**Problem to work on:**
Please report how many lines in these records contain the string "author", and give nothing besides the number.

**Data records:**

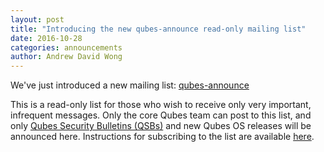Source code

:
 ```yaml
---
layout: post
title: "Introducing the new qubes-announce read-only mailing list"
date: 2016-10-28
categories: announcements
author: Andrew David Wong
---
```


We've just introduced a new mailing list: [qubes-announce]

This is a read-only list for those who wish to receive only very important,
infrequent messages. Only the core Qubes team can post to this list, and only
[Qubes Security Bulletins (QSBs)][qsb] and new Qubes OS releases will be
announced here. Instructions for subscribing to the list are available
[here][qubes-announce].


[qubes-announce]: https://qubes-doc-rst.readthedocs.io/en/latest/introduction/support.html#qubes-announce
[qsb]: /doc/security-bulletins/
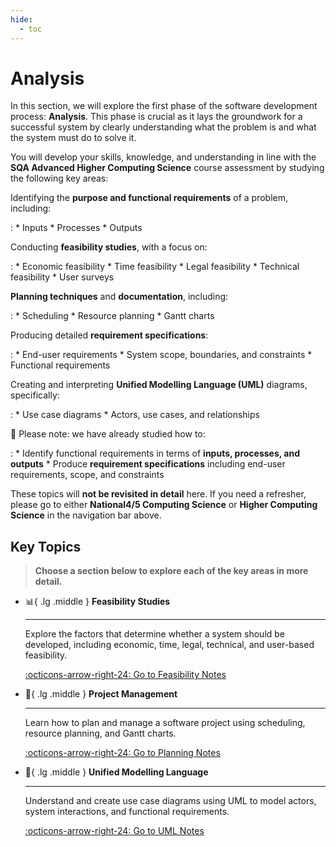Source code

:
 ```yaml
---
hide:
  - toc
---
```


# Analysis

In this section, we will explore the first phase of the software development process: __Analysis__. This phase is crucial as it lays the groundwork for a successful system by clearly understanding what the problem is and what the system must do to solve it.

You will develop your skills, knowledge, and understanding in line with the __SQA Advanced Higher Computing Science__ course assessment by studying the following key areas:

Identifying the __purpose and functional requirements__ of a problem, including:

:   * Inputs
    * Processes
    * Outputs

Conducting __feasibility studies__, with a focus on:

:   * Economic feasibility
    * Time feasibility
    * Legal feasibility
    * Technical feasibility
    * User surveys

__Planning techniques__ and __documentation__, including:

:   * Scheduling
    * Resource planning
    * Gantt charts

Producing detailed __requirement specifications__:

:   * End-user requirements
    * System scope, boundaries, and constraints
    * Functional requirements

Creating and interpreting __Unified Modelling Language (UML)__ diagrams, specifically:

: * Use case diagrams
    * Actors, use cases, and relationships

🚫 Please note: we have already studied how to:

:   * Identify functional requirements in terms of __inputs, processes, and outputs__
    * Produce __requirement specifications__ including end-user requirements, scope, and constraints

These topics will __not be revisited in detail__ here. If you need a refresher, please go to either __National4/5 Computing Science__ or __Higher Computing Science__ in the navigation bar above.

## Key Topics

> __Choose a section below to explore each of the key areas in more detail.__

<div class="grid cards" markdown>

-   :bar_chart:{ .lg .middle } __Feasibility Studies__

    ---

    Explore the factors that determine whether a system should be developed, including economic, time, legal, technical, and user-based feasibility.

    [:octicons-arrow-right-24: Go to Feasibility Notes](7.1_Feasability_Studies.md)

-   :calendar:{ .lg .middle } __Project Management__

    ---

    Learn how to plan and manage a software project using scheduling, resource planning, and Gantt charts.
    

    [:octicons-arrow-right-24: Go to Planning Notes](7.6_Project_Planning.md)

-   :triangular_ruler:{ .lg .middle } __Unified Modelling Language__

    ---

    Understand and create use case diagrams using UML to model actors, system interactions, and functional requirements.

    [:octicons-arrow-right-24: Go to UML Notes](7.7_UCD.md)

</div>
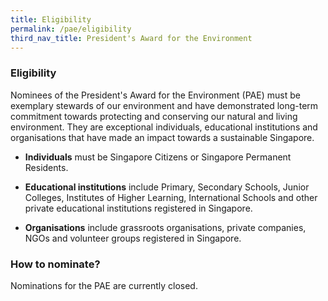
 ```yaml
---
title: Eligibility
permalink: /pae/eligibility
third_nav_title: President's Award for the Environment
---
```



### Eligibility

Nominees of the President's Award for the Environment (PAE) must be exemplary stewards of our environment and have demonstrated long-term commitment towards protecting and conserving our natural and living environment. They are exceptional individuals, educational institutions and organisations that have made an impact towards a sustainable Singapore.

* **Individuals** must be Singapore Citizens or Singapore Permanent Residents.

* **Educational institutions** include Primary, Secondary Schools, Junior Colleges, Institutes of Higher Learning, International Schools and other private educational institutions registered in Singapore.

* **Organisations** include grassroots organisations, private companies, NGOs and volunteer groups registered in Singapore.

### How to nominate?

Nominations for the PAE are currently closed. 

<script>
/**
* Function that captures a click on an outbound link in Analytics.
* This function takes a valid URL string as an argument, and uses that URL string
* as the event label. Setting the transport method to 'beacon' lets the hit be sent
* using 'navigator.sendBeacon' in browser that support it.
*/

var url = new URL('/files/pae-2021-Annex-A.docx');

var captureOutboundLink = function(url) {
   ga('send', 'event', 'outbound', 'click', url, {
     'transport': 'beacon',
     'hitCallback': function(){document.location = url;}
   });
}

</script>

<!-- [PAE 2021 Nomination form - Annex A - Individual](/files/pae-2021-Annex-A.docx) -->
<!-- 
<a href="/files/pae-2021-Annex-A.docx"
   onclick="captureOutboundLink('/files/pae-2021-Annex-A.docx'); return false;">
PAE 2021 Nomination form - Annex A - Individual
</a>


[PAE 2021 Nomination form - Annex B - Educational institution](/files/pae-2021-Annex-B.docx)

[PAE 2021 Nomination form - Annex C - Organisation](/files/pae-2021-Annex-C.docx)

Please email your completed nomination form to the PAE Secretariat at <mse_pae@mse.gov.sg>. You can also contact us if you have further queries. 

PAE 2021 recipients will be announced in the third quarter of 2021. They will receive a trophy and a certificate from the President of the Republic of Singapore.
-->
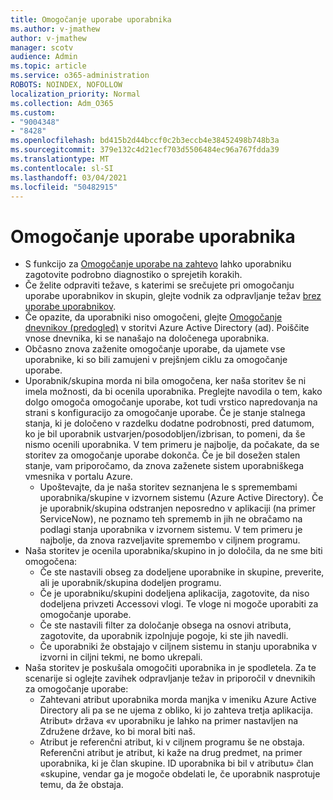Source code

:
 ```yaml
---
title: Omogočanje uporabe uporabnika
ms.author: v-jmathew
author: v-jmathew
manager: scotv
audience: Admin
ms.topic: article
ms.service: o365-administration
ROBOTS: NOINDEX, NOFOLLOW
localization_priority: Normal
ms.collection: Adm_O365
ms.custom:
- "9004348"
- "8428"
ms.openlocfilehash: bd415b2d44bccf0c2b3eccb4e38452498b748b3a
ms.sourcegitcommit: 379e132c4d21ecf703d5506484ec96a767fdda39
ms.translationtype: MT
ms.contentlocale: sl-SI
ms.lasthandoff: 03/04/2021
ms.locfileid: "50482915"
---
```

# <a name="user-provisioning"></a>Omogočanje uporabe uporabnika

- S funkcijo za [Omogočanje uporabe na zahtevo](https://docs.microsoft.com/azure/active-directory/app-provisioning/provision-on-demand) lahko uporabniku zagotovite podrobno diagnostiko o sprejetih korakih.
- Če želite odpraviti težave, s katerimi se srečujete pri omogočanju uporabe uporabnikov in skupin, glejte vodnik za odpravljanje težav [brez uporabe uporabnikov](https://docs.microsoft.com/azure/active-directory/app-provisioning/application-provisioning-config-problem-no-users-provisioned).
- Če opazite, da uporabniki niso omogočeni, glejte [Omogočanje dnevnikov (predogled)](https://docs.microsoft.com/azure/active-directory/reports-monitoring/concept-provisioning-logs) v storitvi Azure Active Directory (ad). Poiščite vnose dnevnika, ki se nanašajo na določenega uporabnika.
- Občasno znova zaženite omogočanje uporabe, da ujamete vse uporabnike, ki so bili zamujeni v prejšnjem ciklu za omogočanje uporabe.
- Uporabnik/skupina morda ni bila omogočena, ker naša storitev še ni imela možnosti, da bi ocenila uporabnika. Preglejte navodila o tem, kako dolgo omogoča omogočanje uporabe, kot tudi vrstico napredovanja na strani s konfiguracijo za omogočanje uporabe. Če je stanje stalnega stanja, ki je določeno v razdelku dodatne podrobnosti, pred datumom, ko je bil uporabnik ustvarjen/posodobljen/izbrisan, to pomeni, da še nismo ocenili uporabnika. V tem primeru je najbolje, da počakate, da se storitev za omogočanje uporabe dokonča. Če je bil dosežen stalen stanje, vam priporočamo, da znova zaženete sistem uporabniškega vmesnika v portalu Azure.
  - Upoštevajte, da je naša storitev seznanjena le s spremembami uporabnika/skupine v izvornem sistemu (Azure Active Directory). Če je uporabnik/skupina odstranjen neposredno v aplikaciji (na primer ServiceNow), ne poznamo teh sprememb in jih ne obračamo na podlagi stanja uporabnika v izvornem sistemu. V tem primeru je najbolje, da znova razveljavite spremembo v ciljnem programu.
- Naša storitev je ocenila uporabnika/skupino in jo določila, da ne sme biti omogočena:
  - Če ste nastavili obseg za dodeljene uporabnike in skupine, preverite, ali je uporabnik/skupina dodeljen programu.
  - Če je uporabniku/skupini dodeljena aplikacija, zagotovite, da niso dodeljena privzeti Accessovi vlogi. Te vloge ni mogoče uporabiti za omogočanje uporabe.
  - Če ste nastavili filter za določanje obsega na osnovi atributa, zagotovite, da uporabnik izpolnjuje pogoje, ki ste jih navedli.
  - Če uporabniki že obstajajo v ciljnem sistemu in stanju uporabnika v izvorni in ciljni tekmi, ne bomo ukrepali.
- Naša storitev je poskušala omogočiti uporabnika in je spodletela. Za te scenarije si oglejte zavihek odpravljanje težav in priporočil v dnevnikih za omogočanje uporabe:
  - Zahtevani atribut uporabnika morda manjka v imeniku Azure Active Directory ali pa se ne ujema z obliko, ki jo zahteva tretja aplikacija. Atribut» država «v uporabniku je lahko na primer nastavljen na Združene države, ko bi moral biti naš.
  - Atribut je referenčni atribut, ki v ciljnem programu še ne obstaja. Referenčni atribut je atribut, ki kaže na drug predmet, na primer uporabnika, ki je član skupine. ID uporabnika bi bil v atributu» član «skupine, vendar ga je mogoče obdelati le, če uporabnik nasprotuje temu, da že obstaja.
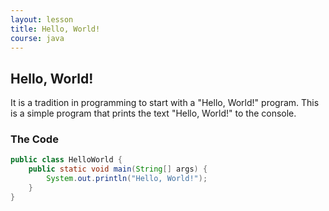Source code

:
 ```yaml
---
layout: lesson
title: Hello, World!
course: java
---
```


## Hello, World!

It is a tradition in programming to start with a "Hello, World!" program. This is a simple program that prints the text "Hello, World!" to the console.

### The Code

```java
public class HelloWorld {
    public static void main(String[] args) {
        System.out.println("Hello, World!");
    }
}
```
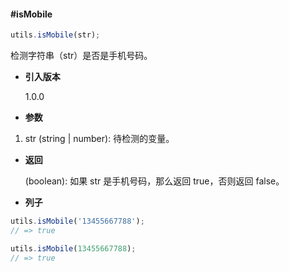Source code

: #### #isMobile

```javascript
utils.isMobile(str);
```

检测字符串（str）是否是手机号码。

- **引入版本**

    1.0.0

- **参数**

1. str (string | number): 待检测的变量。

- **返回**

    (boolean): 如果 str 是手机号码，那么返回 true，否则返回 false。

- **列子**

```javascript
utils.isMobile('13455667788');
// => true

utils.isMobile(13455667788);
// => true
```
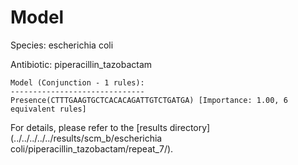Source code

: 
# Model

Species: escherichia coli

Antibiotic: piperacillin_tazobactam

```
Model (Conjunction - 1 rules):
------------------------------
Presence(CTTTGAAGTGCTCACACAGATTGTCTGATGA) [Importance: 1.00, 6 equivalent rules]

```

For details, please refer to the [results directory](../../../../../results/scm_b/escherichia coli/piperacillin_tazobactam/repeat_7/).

...

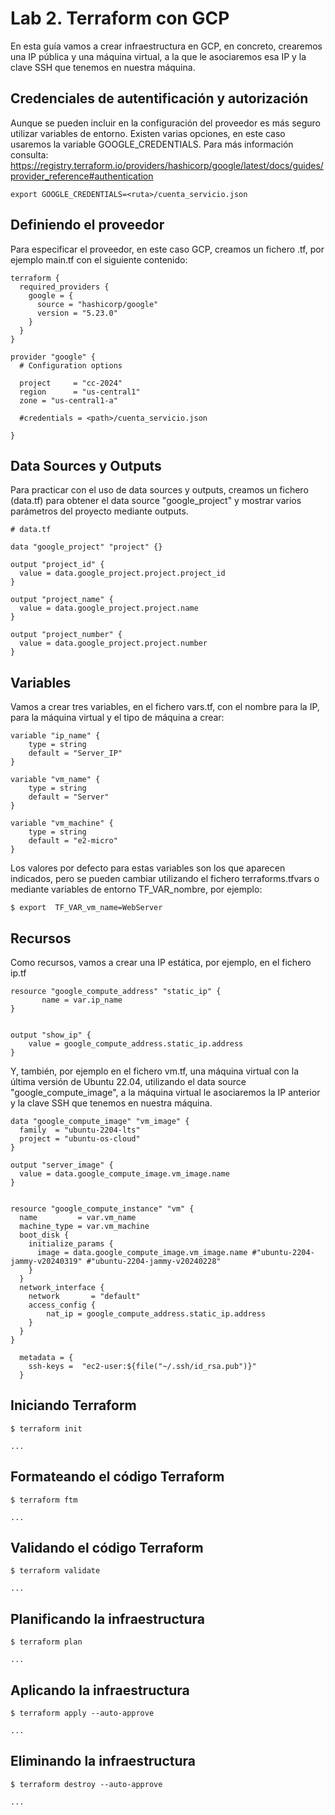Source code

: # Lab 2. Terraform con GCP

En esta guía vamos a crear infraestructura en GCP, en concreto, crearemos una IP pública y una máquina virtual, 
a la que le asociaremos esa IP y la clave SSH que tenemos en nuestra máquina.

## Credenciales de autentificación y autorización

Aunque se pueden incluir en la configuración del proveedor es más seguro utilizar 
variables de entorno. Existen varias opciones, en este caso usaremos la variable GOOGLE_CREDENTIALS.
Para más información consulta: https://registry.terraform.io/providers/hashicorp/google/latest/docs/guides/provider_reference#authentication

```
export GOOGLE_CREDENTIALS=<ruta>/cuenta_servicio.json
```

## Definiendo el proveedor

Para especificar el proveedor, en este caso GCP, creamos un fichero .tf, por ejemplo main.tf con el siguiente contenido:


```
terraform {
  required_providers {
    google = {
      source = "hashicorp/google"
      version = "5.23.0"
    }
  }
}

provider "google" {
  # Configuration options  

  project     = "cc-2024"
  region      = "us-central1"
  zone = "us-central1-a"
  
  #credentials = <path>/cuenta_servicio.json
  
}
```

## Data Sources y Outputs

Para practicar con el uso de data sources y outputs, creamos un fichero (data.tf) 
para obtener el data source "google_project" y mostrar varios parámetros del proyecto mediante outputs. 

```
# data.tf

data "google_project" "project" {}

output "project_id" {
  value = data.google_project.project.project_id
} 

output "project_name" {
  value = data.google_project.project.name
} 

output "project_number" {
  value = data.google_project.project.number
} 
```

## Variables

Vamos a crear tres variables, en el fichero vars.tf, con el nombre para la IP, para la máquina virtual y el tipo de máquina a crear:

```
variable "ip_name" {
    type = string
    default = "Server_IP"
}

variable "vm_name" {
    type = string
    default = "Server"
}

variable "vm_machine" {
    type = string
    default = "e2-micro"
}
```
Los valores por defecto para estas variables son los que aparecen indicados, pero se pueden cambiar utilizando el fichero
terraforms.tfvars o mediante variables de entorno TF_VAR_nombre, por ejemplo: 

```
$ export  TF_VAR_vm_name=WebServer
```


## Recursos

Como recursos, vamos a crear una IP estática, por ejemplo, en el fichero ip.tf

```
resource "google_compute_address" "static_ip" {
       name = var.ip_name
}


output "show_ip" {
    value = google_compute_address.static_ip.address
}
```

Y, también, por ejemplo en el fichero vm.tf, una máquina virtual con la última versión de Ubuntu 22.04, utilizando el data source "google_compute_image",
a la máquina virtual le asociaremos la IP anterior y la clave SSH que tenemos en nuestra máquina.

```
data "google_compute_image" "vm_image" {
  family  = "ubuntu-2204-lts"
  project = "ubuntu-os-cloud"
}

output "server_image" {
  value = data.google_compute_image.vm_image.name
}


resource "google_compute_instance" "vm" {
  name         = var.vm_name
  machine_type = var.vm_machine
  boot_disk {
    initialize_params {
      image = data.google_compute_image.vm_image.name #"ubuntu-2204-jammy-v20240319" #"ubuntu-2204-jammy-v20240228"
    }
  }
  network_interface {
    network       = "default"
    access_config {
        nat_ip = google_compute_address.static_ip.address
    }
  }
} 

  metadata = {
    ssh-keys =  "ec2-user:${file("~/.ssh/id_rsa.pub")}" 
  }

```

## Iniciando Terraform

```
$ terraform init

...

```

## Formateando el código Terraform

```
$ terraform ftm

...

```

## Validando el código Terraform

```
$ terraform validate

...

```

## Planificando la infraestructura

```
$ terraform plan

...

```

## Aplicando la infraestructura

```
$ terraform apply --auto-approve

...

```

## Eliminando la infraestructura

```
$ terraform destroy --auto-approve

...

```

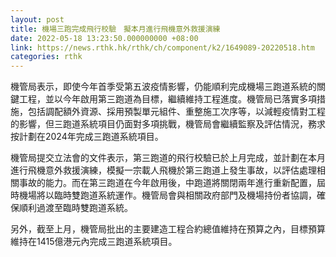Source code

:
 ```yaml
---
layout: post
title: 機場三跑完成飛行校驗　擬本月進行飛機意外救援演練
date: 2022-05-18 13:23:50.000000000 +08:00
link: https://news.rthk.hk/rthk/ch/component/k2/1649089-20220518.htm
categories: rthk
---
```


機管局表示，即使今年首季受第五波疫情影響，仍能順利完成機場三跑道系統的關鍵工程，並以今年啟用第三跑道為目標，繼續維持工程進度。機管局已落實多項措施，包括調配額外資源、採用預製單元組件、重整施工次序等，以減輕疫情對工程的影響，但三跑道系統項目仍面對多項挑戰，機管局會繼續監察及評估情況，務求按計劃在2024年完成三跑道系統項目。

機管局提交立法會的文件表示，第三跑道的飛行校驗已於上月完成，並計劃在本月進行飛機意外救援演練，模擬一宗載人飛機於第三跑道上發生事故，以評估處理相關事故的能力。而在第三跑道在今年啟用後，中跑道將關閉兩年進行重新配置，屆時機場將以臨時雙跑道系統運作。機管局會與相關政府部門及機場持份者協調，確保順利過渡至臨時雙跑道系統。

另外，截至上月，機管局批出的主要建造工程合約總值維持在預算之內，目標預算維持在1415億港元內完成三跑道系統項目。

**Answer:**
3